Start of EXERCISE INPUT

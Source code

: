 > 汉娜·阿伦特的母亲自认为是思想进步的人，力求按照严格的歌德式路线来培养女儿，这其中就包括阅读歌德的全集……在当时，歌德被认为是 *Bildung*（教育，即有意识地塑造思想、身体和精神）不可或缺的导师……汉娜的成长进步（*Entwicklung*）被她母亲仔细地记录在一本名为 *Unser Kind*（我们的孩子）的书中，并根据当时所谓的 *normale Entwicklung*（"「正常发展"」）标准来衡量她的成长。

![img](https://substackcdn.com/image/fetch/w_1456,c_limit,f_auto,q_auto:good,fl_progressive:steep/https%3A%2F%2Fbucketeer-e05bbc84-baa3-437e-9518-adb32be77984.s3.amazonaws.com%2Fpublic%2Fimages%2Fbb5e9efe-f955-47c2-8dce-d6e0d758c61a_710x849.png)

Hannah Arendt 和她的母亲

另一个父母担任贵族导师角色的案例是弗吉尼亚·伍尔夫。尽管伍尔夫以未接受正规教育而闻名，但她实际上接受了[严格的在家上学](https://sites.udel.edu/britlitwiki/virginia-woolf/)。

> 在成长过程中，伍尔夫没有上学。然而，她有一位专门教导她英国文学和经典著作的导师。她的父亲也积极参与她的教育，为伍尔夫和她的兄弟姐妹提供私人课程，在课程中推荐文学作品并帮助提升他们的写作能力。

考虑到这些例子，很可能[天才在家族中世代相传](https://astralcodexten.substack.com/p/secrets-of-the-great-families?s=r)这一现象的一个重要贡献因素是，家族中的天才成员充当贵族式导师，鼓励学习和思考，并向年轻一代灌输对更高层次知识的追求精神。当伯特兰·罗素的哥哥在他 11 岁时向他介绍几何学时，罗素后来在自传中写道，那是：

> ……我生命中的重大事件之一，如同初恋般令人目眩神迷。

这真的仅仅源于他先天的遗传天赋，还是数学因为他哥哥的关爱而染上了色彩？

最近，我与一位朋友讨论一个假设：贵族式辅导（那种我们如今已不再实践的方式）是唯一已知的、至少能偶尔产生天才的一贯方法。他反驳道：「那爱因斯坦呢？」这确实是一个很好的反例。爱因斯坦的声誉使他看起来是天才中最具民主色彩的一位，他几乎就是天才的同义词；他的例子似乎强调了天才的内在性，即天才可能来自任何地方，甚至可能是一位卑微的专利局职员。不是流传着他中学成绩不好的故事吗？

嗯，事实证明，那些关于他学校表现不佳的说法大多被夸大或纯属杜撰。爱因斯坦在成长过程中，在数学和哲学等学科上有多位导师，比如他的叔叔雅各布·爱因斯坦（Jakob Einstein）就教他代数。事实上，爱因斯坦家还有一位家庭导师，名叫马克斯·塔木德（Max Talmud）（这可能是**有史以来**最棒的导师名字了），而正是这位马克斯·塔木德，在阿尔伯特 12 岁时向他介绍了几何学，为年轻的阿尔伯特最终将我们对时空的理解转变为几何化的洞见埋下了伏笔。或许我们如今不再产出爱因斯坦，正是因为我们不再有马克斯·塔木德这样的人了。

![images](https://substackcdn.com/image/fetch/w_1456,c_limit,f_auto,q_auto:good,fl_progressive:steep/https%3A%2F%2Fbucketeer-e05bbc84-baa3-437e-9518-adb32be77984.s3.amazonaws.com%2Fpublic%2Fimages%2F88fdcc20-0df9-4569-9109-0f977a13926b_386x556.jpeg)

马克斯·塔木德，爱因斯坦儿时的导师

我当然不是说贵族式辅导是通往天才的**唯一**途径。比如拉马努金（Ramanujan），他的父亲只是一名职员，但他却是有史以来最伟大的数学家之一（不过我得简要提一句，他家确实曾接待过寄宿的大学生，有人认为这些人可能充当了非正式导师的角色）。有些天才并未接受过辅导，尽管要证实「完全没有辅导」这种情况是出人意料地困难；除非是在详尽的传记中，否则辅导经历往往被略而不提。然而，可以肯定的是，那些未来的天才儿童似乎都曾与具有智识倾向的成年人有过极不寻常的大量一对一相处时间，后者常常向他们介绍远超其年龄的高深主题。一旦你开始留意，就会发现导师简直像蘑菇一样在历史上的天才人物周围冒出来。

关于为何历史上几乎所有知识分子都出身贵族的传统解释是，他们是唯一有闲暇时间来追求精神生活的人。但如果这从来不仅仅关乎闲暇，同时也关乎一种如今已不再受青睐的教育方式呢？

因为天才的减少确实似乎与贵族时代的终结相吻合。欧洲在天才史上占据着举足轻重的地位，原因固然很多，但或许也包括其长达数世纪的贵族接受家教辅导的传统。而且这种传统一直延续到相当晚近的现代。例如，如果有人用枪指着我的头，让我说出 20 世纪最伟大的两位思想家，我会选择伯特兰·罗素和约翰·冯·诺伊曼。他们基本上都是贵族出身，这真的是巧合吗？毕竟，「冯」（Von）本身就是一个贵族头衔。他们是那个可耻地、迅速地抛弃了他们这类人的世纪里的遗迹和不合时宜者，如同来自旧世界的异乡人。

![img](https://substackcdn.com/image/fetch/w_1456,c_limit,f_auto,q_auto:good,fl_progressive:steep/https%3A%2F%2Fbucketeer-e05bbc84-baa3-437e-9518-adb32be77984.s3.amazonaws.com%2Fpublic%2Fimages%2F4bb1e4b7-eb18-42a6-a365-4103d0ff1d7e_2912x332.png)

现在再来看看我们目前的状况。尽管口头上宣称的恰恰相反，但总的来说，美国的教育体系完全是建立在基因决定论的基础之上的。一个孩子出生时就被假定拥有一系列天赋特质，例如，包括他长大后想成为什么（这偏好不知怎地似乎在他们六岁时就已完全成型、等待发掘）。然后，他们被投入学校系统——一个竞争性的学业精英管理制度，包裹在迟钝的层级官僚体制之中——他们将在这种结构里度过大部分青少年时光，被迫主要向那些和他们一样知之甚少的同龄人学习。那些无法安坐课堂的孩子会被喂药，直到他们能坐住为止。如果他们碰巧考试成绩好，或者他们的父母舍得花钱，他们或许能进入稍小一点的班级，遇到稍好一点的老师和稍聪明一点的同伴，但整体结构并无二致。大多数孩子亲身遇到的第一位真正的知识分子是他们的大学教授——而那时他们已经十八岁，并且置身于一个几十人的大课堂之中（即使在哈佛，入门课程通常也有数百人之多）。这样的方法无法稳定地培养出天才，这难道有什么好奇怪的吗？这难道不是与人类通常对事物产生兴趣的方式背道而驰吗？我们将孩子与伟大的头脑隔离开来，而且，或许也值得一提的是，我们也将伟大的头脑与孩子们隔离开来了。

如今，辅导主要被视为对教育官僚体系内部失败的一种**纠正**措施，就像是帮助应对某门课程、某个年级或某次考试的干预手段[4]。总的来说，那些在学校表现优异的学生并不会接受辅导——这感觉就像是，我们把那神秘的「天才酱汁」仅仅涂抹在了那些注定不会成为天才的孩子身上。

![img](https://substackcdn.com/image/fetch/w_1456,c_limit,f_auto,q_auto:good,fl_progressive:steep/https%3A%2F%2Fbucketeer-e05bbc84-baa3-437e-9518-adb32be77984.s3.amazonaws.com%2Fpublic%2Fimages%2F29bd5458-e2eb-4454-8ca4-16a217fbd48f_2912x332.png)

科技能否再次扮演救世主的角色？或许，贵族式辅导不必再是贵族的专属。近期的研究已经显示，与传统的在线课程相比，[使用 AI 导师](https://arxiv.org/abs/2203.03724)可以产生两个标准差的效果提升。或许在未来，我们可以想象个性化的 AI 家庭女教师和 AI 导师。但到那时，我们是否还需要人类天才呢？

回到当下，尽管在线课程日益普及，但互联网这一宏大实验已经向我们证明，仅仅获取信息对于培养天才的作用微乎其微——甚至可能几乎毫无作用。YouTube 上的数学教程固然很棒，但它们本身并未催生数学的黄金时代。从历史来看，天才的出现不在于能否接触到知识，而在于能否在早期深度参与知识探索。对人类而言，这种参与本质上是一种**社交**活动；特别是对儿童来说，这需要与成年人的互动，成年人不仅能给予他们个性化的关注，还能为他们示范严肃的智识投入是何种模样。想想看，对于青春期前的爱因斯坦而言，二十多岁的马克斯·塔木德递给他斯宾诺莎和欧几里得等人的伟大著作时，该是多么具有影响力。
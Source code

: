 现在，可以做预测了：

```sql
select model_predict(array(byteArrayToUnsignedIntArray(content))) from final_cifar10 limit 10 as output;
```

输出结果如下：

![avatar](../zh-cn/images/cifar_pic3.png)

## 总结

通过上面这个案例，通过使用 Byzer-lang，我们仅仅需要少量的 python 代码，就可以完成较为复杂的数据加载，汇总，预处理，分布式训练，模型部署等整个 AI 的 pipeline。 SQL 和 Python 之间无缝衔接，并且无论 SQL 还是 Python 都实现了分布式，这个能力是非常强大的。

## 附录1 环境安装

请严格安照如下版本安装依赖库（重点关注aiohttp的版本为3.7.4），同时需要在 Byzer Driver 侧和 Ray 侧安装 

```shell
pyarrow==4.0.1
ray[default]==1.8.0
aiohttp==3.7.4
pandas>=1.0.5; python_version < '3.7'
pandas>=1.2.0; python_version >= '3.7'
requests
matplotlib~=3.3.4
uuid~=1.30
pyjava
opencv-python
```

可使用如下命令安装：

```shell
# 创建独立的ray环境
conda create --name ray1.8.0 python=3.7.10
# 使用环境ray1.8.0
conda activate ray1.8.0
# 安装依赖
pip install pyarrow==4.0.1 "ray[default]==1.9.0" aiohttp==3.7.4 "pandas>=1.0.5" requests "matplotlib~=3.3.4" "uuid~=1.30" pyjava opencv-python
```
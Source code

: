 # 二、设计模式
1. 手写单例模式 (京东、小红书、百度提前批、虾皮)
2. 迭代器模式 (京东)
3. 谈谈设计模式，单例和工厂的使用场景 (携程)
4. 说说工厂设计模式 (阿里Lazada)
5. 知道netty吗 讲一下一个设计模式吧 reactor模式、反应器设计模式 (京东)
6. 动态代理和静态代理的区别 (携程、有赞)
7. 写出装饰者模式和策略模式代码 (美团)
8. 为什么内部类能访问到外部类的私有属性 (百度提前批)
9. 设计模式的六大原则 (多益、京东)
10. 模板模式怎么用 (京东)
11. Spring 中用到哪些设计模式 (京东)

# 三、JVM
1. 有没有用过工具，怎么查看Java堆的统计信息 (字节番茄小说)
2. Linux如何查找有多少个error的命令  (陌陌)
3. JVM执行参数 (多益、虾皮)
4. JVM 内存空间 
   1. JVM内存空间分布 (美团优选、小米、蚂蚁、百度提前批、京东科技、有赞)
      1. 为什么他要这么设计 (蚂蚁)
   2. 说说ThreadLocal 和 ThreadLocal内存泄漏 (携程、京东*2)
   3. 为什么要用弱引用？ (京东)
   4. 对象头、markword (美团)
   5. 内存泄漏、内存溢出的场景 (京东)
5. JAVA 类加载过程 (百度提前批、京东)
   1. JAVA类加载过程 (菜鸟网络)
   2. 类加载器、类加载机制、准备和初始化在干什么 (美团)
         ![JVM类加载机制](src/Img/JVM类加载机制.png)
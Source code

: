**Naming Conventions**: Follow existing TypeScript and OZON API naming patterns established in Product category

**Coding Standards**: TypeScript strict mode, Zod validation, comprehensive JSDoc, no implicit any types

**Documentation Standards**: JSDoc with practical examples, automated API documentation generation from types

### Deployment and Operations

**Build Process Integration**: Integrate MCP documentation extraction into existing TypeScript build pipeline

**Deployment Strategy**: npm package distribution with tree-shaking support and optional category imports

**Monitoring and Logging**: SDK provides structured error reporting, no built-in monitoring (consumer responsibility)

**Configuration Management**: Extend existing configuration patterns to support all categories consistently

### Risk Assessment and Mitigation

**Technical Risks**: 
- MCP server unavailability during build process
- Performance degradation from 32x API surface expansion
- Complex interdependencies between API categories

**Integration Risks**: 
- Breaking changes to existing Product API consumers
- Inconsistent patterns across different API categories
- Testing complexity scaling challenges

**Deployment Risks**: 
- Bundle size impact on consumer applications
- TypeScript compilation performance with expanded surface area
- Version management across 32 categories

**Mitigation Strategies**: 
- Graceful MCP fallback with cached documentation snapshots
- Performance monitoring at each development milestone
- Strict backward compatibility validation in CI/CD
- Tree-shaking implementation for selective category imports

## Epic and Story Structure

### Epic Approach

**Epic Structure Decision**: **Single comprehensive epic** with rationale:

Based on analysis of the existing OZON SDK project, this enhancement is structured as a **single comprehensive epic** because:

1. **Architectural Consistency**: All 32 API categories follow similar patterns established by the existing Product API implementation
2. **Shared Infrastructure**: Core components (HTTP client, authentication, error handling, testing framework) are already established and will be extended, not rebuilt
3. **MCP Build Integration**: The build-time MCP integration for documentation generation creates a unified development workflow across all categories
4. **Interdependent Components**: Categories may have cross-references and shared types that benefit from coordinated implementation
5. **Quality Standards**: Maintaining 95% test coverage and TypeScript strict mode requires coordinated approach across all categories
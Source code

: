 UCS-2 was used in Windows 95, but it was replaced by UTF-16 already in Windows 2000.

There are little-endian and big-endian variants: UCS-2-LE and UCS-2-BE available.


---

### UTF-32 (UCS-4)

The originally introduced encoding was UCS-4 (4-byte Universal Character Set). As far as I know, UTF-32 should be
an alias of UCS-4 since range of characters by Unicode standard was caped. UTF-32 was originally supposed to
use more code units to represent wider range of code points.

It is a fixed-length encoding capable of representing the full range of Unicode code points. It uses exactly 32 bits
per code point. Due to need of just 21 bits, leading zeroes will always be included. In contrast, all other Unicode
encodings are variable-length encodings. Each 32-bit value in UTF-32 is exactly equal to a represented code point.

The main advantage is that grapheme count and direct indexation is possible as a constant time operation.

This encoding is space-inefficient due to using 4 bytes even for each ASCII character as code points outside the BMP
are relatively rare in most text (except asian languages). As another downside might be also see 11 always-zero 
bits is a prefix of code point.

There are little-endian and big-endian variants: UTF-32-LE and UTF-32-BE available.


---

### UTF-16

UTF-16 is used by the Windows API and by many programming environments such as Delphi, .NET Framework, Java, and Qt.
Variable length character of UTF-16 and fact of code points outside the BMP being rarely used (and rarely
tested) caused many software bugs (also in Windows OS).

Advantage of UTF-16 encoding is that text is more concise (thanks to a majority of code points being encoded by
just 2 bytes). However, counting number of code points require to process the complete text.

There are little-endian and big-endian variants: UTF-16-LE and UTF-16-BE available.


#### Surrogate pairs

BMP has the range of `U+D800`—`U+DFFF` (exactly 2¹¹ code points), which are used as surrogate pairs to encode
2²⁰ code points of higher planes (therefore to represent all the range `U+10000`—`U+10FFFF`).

End of EXERCISE INPUT

● YOUR INSTRUCTIONS: Across the records above, return every line that contains the word "conda".

● OUTPUT OF THE TASK:
conda create --name ray1.8.0 python=3.7.10
conda activate ray1.8.0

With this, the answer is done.